Arithmetic progressions of primes and sums of squares

[Hugo Pfoertner]

Don Reble wrote:
> 
> Seqfans, Dr. Guy:
> 
> > I wrote a Fortran program...
>         You poor fellow. :-(

I have written Fortran for more than 30 years and I can _think_ Fortran.
- and it's still hard to beat the speed of a well written Fortran
program together with a state-of-the art compiler.

> 
> > My a(7) seems to be correct, with the progression
> > 7,157,307,457,607,757,907.
>     Yes.
>     That 1307 is an easy mistake to make. If one mistakenly believes
>     that the gap must be >= 2*3*5*7, he won't find your progression.
> 
>     Dr Guy's UPiNT2 A5 is interesting. He has A005115 there, with
>     l(7)=1307, even though the next paragraph refutes it:
>     "(q,d)=(7,150)". Alas, he has just sent UPiNT3 to the publisher;
>     no doubt he will fix UPiNT4.
> 
> > Currently I'm searching for a(15)...
>     If I may steal your thunder,
>     a(15)=173471351, gap(15)=4144140

The thunder is still there! My program found a smaller a(15) this
evening:
 a(15)=136023703, gap(15)=6936930 (please check!)

>     a(16)=198793279, gap(16)=9699690 (This one's in UPiNT2 A5.)

The program will search up to 400*10^6, so I will get a result for a(16)
during the next few days.

> 
>     Dr Guy doesn't claim that the progressions of A5 have the lowest
>     possible ending, so the other ones are only upper-bounds of A005115.
> --
> Don Reble       djr at nk.ca

Some additional info: In my previous message the correct reference
should be Green & Tao, not Terence & Tao.
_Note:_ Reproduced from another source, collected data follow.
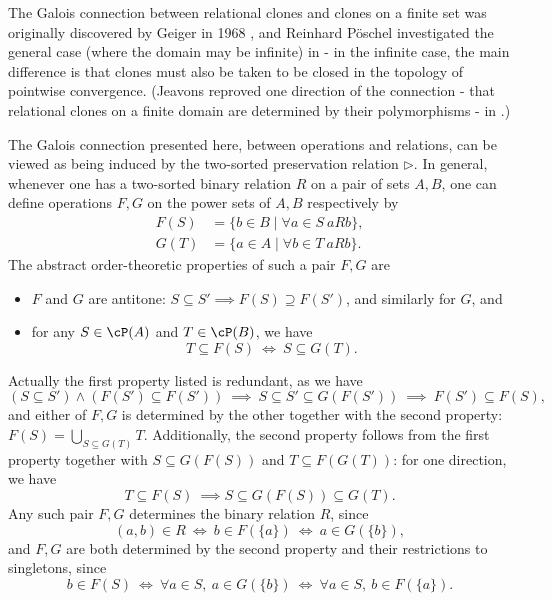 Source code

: \begin{rem} The Galois connection between relational clones and clones on a finite set was originally discovered by Geiger in 1968 \cite{geiger-galois}, and Reinhard P\"oschel investigated the general case (where the domain may be infinite) in \cite{poschel-galois} - in the infinite case, the main difference is that clones must also be taken to be closed in the topology of pointwise convergence. (Jeavons reproved one direction of the connection - that relational clones on a finite domain are determined by their polymorphisms - in \cite{jeavons}.)
\end{rem}

\begin{rem} The Galois connection presented here, between operations and relations, can be viewed as being induced by the two-sorted preservation relation $\rhd$. In general, whenever one has a two-sorted binary relation $R$ on a pair of sets $A, B$, one can define operations $F,G$ on the power sets of $A, B$ respectively by
\begin{align*}
F(S) &= \{b \in B \mid \forall a \in S\ aRb\},\\
G(T) &= \{a \in A \mid \forall b \in T\ aRb\}.
\end{align*}
The abstract order-theoretic properties of such a pair $F,G$ are
\begin{itemize}
\item $F$ and $G$ are antitone: $S \subseteq S' \implies F(S) \supseteq F(S')$, and similarly for $G$, and

\item for any $S \in \cP(A)$ and $T \in \cP(B)$, we have
\[
T \subseteq F(S)\ \iff\ S \subseteq G(T).
\]
\end{itemize}
Actually the first property listed is redundant, as we have
\[
(S\subseteq S') \wedge (F(S') \subseteq F(S'))\ \implies\ S \subseteq S' \subseteq G(F(S'))\ \implies\ F(S') \subseteq F(S),
\]
and either of $F,G$ is determined by the other together with the second property: $F(S) = \bigcup_{S \subseteq G(T)} T$. Additionally, the second property follows from the first property together with $S \subseteq G(F(S))$ and $T \subseteq F(G(T))$: for one direction, we have
\[
T \subseteq F(S)\ \implies S \subseteq G(F(S)) \subseteq G(T).
\]
Any such pair $F,G$ determines the binary relation $R$, since
\[
(a,b) \in R\ \iff\ b \in F(\{a\})\ \iff\ a \in G(\{b\}),
\]
and $F,G$ are both determined by the second property and their restrictions to singletons, since
\[
b \in F(S)\ \iff\ \forall a \in S,\ a \in G(\{b\})\ \iff\ \forall a \in S,\ b \in F(\{a\}).
\]


\end{rem}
The next term A006560(7) (7 consecutive primes in arithmetic
progression) might be in
(from Chris Caldwell's prime pages: Arithmetic Progressions of Primes, 
http://primes.utm.edu/top20/page.php?id=14 )
<<H. Dubner and H. Nelson, "Seven consecutive primes in arithmetic
progression," Math. Comp., 66 (1997) 1743-1749.  MR 98a:11122 
Abstract: It is conjectured that there exist arbitrarily long sequences
of consecutive primes in arithmetic progression. In 1967, the first such
sequence of 6 consecutive primes in arithmetic progression was found.
Searching for 7 consecutive primes in arithmetic progression is
difficult because it is necessary that a prescribed set of at least 1254
numbers between the first and last prime all be composite. This article
describes the search theory and methods, and lists the only known
example of 7 consecutive primes in arithmetic progression. >>

Is it known if Dubner and Nelson found the smallest occurrence?

Hugo